Stored data
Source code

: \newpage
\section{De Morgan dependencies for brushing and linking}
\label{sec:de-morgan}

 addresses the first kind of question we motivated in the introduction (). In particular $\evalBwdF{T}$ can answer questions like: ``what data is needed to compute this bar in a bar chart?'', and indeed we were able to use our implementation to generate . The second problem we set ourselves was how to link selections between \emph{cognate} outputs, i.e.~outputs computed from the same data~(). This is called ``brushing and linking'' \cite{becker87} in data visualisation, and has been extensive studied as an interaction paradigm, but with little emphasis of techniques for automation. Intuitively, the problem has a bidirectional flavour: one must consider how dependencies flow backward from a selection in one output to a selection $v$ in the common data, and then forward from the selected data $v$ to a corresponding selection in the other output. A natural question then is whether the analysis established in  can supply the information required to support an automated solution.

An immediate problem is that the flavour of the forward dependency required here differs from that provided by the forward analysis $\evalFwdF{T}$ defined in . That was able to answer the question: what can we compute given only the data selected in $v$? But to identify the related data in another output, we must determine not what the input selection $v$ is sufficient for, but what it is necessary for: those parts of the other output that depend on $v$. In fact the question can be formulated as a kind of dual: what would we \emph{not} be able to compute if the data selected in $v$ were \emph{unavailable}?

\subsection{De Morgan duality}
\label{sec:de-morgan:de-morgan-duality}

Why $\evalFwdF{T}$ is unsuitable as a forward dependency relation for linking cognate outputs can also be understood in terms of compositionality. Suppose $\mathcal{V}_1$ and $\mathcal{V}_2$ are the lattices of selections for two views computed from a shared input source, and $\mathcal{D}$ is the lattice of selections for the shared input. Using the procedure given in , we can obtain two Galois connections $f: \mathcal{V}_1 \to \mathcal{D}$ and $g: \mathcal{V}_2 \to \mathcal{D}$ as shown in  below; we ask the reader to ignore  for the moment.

--

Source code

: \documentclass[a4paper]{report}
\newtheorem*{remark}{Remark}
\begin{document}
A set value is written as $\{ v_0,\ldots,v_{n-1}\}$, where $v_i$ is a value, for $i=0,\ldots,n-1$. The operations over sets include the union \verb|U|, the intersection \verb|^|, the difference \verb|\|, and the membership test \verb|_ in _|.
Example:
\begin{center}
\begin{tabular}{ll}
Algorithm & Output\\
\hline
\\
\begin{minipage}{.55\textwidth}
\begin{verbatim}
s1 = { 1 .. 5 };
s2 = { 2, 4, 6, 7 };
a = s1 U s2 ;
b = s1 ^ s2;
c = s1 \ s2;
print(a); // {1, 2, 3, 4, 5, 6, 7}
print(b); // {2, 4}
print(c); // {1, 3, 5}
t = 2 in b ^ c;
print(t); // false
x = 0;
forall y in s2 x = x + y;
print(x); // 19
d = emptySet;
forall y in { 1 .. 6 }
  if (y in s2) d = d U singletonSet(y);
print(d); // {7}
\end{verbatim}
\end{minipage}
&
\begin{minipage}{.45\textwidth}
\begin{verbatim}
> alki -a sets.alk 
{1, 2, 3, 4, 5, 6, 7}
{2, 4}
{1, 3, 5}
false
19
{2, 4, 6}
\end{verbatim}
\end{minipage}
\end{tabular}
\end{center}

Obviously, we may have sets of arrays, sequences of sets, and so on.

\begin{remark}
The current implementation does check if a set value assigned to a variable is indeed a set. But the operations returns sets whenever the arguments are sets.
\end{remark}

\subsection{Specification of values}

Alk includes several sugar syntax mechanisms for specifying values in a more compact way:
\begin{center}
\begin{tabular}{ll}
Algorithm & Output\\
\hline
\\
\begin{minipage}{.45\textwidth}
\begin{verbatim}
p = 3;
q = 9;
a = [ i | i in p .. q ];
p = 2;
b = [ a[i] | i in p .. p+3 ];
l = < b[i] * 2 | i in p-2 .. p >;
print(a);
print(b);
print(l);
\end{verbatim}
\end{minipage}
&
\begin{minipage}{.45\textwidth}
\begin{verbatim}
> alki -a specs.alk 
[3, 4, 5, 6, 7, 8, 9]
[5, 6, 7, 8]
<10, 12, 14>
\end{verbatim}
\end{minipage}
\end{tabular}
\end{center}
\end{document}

#### ACTION ITEM:
Gather all lines from the records above in which "operations" appears.

#### ANSWER SPACE:
A set value is written as $\{ v_0,\ldots,v_{n-1}\}$, where $v_i$ is a value, for $i=0,\ldots,n-1$. The operations over sets include the union \verb|U|, the intersection \verb|^|, the difference \verb|\|, and the membership test \verb|_ in _|.
The current implementation does check if a set value assigned to a variable is indeed a set. But the operations returns sets whenever the arguments are sets.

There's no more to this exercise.